Decision tree classifier

Mathematics into coding

In [None]:
import numpy as np
import pandas as pd

#  dataset
data = {
    "Feature": ["Red", "Red", "Green", "Green", "Red"],
    "Label": ["Apple", "Apple", "Grape", "Grape", "Apple"]
}
df = pd.DataFrame(data)

# categorical variables
from sklearn.preprocessing import LabelEncoder

encoder = LabelEncoder()
df["Feature"] = encoder.fit_transform(df["Feature"])  # Encode 'Red' as 0 and 'Green' as 1
df["Label"] = encoder.fit_transform(df["Label"])      # Encode 'Apple' as 0 and 'Grape' as 1

print("Encoded Dataset:")
print(df)

# Gini Impurity function
def gini_impurity(groups, classes):
    # Total number of samples
    total_samples = sum([len(group) for group in groups])

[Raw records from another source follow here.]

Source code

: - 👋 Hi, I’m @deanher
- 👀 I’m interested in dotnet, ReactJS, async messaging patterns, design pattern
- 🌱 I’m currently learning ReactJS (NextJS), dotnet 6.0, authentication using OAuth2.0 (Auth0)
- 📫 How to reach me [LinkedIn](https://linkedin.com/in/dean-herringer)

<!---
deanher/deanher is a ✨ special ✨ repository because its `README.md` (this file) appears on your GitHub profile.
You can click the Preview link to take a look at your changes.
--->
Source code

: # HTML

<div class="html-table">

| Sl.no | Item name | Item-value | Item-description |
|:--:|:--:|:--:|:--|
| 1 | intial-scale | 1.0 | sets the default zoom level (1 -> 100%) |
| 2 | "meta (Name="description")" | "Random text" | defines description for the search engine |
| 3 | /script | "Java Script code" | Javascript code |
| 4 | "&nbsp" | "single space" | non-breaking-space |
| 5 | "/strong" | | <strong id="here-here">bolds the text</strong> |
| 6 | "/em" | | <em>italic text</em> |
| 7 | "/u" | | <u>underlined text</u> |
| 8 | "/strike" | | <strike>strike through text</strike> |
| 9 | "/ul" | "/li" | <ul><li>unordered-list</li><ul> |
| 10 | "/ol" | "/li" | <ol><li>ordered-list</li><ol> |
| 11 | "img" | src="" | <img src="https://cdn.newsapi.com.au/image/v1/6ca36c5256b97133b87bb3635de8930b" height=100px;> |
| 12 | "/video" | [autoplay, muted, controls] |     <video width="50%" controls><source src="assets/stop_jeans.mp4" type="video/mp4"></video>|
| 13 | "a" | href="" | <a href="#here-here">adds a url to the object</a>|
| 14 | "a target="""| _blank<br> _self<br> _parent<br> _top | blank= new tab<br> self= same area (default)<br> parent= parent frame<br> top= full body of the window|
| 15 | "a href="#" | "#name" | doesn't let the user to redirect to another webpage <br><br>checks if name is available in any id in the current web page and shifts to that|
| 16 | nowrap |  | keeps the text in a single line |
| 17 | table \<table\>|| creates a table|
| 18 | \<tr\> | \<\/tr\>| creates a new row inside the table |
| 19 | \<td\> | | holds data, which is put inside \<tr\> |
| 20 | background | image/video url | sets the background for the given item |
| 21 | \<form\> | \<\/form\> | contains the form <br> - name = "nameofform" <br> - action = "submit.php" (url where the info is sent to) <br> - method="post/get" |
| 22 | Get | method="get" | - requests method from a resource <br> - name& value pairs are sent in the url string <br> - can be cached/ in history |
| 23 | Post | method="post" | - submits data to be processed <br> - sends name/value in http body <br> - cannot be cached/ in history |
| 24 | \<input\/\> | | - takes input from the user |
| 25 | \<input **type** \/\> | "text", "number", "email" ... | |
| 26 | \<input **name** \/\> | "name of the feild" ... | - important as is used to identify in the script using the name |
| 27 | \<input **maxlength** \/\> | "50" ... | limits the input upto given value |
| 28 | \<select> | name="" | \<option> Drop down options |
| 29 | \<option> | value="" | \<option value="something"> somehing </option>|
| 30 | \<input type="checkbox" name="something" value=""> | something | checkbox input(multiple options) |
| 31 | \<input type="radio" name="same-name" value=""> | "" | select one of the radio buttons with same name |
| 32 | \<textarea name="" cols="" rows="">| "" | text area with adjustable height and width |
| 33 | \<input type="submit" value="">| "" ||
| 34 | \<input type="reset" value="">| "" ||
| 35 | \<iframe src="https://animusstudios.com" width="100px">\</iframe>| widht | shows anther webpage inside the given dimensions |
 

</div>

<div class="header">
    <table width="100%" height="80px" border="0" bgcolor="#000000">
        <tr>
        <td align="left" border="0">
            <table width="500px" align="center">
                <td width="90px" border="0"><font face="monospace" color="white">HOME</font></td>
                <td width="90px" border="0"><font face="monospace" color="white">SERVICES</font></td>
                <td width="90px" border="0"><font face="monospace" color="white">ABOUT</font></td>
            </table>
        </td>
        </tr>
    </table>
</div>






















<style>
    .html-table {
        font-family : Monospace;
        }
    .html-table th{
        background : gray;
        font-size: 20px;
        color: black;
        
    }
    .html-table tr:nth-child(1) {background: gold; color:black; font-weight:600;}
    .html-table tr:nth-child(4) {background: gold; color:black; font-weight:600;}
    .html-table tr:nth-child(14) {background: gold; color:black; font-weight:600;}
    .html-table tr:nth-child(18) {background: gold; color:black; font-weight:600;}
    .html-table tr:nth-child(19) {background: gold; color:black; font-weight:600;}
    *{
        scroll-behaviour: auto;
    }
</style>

    # Calculate the Gini impurity for each group
    gini = 0.0
    for group in groups:
        size = len(group)
        if size == 0:  # Avoid division by zero
            continue

        score = 0.0
        for class_val in classes:
            proportion = [row[-1] for row in group].count(class_val) / size
            score += proportion ** 2
        gini += (1 - score) * (size / total_samples)

    return gini

# Split  dataset
def test_split(index, value, dataset):
    left, right = [], []
    for row in dataset:
        if row[index] < value:
            left.append(row)
        else:
            right.append(row)
    return left, right

# Find  best split
def get_split(dataset):
    class_values = list(set(row[-1] for row in dataset))
    best_index, best_value, best_score, best_groups = 999, 999, 999, None
    for index in range(len(dataset[0]) - 1):
        for row in dataset:
            groups = test_split(index, row[index], dataset)
            gini = gini_impurity(groups, class_values)
            if gini < best_score:
                best_index, best_value, best_score, best_groups = index, row[index], gini, groups
    return {"index": best_index, "value": best_value, "groups": best_groups}

# Build  tree recursively
def to_terminal(group):
    outcomes = [row[-1] for row in group]
    return max(set(outcomes), key=outcomes.count)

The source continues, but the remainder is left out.